EXERCISE OBJECTIVE:
Leaving out the pictures, write the following records exactly as they read.

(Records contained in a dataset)
——————

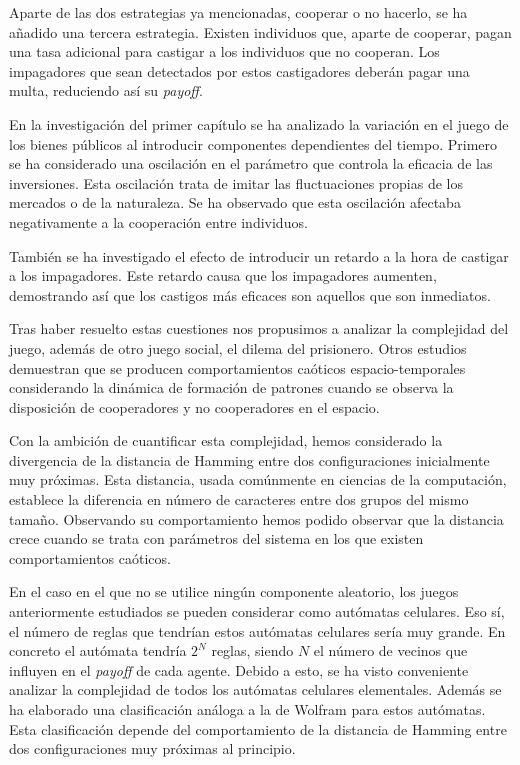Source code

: Aparte de las dos estrategias ya mencionadas, cooperar o no hacerlo, se ha añadido una tercera estrategia. Existen individuos que, aparte de cooperar, pagan una tasa adicional para castigar a los individuos que no cooperan. Los impagadores que sean detectados por estos castigadores deberán pagar una multa, reduciendo así su \textit{payoff}.

En la investigación del primer capítulo se ha analizado la variación en el juego de los bienes públicos al introducir componentes dependientes del tiempo. Primero se ha considerado una oscilación en el parámetro que controla la eficacia de las inversiones. Esta oscilación trata de imitar las fluctuaciones propias de los mercados o de la naturaleza. Se ha observado que esta oscilación afectaba negativamente a la cooperación entre individuos. 

También se ha investigado el efecto de introducir un retardo a la hora de castigar a los impagadores. Este retardo causa que los impagadores aumenten, demostrando así que los castigos más eficaces son aquellos que son inmediatos.

Tras haber resuelto estas cuestiones nos propusimos a analizar la complejidad del juego, además de otro juego social, el dilema del prisionero. Otros estudios demuestran que se producen comportamientos caóticos espacio-temporales considerando la dinámica de formación de patrones cuando se observa la disposición de cooperadores y no cooperadores en el espacio. 

Con la ambición de cuantificar esta complejidad, hemos considerado la divergencia de la distancia de Hamming entre dos configuraciones inicialmente muy próximas. Esta distancia, usada comúnmente en ciencias de la computación, establece la diferencia en número de caracteres entre dos grupos del mismo tamaño. Observando su comportamiento hemos podido observar que la distancia crece cuando se trata con parámetros del sistema en los que existen comportamientos caóticos.

En el caso en el que no se utilice ningún componente aleatorio, los juegos anteriormente estudiados se pueden considerar como autómatas celulares. Eso sí, el número de reglas que tendrían estos autómatas celulares sería muy grande. En concreto el autómata tendría $2^N$ reglas, siendo $N$ el número de vecinos que influyen en el \textit{payoff} de cada agente. Debido a esto, se ha visto conveniente analizar la complejidad de todos los autómatas celulares elementales. Además se ha elaborado una clasificación análoga a la de Wolfram para estos autómatas. Esta clasificación depende del comportamiento de la distancia de Hamming entre dos configuraciones muy próximas al principio.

——————

ANSWER TO THIS TASK:
Source code

: Aparte de las dos estrategias ya mencionadas, cooperar o no hacerlo, se ha añadido una tercera estrategia. Existen individuos que, aparte de cooperar, pagan una tasa adicional para castigar a los individuos que no cooperan. Los impagadores que sean detectados por estos castigadores deberán pagar una multa, reduciendo así su \textit{payoff}.

En la investigación del primer capítulo se ha analizado la variación en el juego de los bienes públicos al introducir componentes dependientes del tiempo. Primero se ha considerado una oscilación en el parámetro que controla la eficacia de las inversiones. Esta oscilación trata de imitar las fluctuaciones propias de los mercados o de la naturaleza. Se ha observado que esta oscilación afectaba negativamente a la cooperación entre individuos. 

También se ha investigado el efecto de introducir un retardo a la hora de castigar a los impagadores. Este retardo causa que los impagadores aumenten, demostrando así que los castigos más eficaces son aquellos que son inmediatos.

Tras haber resuelto estas cuestiones nos propusimos a analizar la complejidad del juego, además de otro juego social, el dilema del prisionero. Otros estudios demuestran que se producen comportamientos caóticos espacio-temporales considerando la dinámica de formación de patrones cuando se observa la disposición de cooperadores y no cooperadores en el espacio. 

Con la ambición de cuantificar esta complejidad, hemos considerado la divergencia de la distancia de Hamming entre dos configuraciones inicialmente muy próximas. Esta distancia, usada comúnmente en ciencias de la computación, establece la diferencia en número de caracteres entre dos grupos del mismo tamaño. Observando su comportamiento hemos podido observar que la distancia crece cuando se trata con parámetros del sistema en los que existen comportamientos caóticos.

En el caso en el que no se utilice ningún componente aleatorio, los juegos anteriormente estudiados se pueden considerar como autómatas celulares. Eso sí, el número de reglas que tendrían estos autómatas celulares sería muy grande. En concreto el autómata tendría $2^N$ reglas, siendo $N$ el número de vecinos que influyen en el \textit{payoff} de cada agente. Debido a esto, se ha visto conveniente analizar la complejidad de todos los autómatas celulares elementales. Además se ha elaborado una clasificación análoga a la de Wolfram para estos autómatas. Esta clasificación depende del comportamiento de la distancia de Hamming entre dos configuraciones muy próximas al principio.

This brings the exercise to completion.